# Task instructions
Beneath this line is the data. Output exactly the lines from the line with "- Hold down" to the line with "- If you are using Windows Server 2008", both ends included, and nothing more.

# Data provided
◆ ◆ ◆ ◆
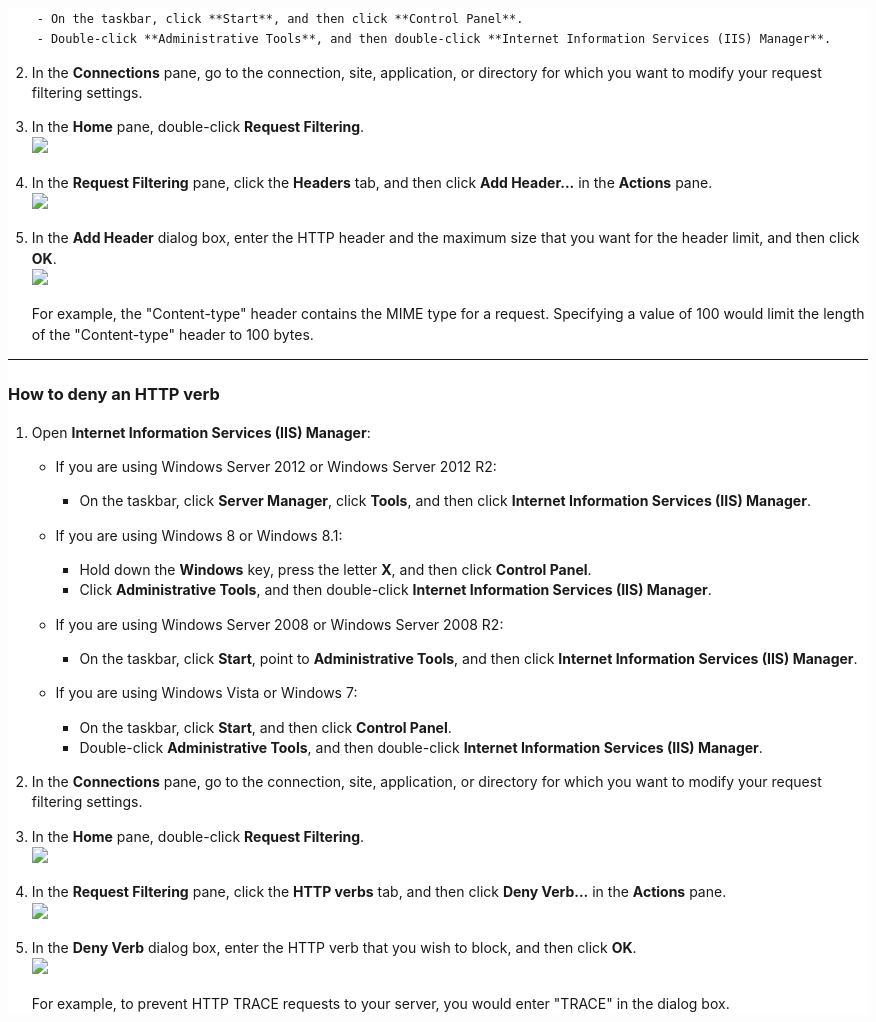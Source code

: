         - On the taskbar, click **Start**, and then click **Control Panel**.
        - Double-click **Administrative Tools**, and then double-click **Internet Information Services (IIS) Manager**.
2. In the **Connections** pane, go to the connection, site, application, or directory for which you want to modify your request filtering settings.
3. In the **Home** pane, double-click **Request Filtering**.   
    [![](index/_static/image34.png)](index/_static/image33.png)
4. In the **Request Filtering** pane, click the **Headers** tab, and then click **Add Header...** in the **Actions** pane.   
    [![](index/_static/image36.png)](index/_static/image35.png)
5. In the **Add Header** dialog box, enter the HTTP header and the maximum size that you want for the header limit, and then click **OK**.   
    [![](index/_static/image38.png)](index/_static/image37.png)

    For example, the "Content-type" header contains the MIME type for a request. Specifying a value of 100 would limit the length of the "Content-type" header to 100 bytes.

* * *

### How to deny an HTTP verb

1. Open **Internet Information Services (IIS) Manager**: 

    - If you are using Windows Server 2012 or Windows Server 2012 R2: 

        - On the taskbar, click **Server Manager**, click **Tools**, and then click **Internet Information Services (IIS) Manager**.
    - If you are using Windows 8 or Windows 8.1: 

        - Hold down the **Windows** key, press the letter **X**, and then click **Control Panel**.
        - Click **Administrative Tools**, and then double-click **Internet Information Services (IIS) Manager**.
    - If you are using Windows Server 2008 or Windows Server 2008 R2: 

        - On the taskbar, click **Start**, point to **Administrative Tools**, and then click **Internet Information Services (IIS) Manager**.
    - If you are using Windows Vista or Windows 7: 

        - On the taskbar, click **Start**, and then click **Control Panel**.
        - Double-click **Administrative Tools**, and then double-click **Internet Information Services (IIS) Manager**.
2. In the **Connections** pane, go to the connection, site, application, or directory for which you want to modify your request filtering settings.
3. In the **Home** pane, double-click **Request Filtering**.   
    [![](index/_static/image40.png)](index/_static/image39.png)
4. In the **Request Filtering** pane, click the **HTTP verbs** tab, and then click **Deny Verb...** in the **Actions** pane.   
    [![](index/_static/image42.png)](index/_static/image41.png)
5. In the **Deny Verb** dialog box, enter the HTTP verb that you wish to block, and then click **OK**.   
    [![](index/_static/image44.png)](index/_static/image43.png)

    For example, to prevent HTTP TRACE requests to your server, you would enter "TRACE" in the dialog box.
◆ ◆ ◆ ◆
# Your response
        - Hold down the **Windows** key, press the letter **X**, and then click **Control Panel**.
        - Click **Administrative Tools**, and then double-click **Internet Information Services (IIS) Manager**.
    - If you are using Windows Server 2008 or Windows Server 2008 R2: 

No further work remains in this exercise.